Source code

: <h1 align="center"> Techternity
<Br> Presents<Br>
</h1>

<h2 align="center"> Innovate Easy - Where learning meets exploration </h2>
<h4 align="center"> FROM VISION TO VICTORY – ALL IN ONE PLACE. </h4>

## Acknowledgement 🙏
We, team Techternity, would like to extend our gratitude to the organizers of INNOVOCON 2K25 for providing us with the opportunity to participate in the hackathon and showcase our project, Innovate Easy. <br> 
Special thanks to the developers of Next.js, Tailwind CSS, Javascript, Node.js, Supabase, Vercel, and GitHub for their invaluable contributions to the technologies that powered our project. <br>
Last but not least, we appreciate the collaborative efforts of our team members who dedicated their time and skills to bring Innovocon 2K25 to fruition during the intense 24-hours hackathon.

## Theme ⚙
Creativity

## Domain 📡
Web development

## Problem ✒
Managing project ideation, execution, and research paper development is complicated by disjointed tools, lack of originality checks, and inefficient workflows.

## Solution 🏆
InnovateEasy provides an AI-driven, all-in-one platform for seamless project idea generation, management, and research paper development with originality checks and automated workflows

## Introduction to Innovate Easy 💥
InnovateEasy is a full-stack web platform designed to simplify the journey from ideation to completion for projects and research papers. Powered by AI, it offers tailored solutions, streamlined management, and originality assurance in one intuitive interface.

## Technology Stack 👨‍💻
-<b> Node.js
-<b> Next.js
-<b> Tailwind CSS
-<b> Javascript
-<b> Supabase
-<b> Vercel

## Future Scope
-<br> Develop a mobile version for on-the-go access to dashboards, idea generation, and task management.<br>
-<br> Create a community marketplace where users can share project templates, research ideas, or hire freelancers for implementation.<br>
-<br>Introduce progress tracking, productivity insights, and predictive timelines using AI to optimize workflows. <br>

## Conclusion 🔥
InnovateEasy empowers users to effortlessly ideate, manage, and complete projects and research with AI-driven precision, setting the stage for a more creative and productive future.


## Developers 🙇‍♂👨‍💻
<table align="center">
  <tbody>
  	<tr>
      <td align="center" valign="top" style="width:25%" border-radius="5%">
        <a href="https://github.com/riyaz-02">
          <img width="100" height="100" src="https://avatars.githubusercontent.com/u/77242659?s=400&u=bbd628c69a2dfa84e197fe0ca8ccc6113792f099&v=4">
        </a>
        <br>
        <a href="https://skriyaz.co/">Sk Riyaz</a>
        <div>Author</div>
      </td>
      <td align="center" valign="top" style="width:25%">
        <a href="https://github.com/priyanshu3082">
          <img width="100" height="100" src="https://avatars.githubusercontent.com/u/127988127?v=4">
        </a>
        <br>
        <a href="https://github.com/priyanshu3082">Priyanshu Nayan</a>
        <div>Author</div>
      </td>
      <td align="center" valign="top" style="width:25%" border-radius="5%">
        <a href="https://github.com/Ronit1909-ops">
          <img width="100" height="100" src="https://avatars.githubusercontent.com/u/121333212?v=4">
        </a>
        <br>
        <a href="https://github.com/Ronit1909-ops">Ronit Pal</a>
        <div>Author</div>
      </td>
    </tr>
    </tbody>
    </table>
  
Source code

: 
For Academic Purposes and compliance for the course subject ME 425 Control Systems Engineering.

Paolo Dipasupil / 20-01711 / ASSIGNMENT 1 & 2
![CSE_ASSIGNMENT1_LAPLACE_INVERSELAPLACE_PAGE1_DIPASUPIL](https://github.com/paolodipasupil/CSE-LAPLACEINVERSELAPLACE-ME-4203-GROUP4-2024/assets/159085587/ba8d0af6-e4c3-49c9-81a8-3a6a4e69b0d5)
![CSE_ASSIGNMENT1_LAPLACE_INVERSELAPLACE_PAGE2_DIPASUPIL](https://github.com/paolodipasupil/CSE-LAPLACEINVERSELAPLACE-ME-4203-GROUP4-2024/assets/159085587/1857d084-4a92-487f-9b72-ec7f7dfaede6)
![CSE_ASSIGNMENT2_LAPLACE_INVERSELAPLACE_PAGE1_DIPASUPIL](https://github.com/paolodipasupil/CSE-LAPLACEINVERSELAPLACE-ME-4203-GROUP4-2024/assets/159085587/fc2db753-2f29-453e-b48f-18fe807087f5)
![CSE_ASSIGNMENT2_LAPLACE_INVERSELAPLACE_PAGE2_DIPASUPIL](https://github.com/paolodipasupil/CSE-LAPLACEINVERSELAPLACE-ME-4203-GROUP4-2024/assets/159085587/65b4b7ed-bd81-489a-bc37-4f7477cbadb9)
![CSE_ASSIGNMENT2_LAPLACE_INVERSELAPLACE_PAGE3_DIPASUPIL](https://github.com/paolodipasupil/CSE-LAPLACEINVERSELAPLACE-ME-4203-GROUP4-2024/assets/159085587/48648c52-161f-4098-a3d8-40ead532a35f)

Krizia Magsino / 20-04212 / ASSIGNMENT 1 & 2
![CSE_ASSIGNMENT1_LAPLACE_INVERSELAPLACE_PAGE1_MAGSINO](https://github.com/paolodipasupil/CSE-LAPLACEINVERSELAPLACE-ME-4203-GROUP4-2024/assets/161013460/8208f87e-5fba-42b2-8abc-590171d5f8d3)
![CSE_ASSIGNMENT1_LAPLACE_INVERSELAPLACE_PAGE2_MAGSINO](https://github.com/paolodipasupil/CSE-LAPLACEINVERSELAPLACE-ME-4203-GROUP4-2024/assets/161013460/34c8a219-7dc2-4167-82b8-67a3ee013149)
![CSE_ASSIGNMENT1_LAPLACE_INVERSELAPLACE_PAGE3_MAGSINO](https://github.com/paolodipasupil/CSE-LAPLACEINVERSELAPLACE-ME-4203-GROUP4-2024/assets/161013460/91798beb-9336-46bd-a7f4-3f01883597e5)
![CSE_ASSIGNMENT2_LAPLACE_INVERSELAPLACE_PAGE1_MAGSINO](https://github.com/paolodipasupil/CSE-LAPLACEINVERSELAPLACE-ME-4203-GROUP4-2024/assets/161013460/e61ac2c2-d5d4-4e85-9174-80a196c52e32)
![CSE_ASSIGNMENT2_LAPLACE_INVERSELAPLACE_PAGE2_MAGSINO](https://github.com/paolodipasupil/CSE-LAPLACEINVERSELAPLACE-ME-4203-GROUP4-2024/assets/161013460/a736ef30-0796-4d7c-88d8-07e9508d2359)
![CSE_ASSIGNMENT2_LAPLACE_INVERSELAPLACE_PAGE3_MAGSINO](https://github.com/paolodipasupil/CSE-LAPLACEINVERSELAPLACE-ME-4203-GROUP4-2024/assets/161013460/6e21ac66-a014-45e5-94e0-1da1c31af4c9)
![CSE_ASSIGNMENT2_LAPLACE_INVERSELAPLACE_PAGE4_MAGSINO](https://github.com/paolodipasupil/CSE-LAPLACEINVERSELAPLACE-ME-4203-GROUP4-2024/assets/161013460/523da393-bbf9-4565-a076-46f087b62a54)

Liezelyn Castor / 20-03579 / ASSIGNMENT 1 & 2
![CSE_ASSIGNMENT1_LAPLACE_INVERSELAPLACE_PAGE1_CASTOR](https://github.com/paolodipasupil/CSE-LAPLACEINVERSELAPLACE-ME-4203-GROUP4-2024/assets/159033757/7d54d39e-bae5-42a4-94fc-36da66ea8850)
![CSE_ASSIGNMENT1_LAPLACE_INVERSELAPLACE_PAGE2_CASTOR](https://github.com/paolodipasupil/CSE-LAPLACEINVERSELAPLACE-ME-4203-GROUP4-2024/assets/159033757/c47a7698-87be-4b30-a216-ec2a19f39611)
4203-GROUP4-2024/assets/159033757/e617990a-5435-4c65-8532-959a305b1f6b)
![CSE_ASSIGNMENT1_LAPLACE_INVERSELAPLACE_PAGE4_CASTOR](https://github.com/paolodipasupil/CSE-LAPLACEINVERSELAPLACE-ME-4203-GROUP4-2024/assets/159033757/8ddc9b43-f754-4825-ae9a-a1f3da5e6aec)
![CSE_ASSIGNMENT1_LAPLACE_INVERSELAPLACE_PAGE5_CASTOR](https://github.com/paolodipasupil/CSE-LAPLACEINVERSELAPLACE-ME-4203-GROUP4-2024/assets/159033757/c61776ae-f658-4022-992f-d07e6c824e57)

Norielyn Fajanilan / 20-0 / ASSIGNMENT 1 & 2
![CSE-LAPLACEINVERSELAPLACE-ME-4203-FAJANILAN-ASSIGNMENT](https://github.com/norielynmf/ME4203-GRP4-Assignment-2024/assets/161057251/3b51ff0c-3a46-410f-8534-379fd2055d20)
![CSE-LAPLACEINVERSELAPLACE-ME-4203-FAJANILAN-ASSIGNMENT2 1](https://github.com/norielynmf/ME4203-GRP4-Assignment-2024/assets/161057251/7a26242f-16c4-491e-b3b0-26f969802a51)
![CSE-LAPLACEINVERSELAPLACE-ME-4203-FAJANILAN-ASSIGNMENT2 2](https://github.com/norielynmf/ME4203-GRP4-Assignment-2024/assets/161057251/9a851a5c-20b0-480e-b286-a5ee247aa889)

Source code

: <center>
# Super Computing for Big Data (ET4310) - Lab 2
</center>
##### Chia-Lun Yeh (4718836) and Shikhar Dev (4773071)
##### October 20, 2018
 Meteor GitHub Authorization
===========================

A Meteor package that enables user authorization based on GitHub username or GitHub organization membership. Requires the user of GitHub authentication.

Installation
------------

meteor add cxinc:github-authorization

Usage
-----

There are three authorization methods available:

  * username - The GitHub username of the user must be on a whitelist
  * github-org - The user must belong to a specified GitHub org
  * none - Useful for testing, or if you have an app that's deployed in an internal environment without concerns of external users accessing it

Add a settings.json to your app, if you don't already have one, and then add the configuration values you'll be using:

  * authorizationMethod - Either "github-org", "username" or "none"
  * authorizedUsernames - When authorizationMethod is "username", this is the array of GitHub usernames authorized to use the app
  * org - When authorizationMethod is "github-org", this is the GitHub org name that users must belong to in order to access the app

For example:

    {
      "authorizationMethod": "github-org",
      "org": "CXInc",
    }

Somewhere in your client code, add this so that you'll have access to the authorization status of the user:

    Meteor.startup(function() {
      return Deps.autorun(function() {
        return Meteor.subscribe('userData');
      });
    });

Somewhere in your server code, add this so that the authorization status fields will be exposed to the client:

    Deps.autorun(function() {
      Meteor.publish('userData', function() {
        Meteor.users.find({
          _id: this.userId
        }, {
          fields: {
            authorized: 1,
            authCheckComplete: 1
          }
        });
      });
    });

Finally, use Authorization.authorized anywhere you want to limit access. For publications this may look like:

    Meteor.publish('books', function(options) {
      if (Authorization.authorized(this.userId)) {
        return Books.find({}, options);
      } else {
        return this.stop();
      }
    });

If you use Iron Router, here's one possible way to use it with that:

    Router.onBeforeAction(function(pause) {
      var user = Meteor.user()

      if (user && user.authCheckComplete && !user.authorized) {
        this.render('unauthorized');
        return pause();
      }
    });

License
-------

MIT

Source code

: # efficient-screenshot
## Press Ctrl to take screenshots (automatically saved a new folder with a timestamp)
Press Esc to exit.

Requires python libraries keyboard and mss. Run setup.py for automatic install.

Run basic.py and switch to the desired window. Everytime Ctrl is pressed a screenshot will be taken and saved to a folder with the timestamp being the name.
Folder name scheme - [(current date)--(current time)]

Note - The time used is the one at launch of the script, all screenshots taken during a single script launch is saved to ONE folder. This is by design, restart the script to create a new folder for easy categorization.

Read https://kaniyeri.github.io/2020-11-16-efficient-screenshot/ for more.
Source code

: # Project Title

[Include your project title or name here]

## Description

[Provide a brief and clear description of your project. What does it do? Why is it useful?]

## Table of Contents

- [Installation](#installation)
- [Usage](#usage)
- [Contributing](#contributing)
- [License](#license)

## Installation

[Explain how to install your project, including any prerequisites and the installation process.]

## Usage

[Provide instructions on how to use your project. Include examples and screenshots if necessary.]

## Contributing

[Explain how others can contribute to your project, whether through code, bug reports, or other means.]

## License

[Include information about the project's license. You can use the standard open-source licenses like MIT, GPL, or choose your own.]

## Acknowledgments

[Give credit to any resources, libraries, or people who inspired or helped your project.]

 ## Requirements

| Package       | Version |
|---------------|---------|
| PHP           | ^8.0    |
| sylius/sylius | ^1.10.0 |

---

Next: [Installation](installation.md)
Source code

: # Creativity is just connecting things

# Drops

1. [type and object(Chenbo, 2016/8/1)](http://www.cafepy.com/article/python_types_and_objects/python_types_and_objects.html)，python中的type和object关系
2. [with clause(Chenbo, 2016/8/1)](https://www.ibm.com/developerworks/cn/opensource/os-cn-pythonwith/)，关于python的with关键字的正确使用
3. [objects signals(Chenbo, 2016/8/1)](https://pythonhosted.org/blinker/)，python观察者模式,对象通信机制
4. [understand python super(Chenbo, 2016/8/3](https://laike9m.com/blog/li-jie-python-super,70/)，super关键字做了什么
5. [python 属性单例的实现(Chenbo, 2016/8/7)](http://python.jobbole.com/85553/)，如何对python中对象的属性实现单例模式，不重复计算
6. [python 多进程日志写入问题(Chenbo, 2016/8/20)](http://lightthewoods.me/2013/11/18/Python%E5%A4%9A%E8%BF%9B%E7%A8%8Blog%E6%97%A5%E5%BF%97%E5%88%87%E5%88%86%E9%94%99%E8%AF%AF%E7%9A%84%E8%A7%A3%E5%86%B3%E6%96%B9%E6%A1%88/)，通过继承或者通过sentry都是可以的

» Problem to solve
Using the listing above, return all lines where the word "generation" occurs.

» Task result
InnovateEasy provides an AI-driven, all-in-one platform for seamless project idea generation, management, and research paper development with originality checks and automated workflows
-<br> Develop a mobile version for on-the-go access to dashboards, idea generation, and task management.<br>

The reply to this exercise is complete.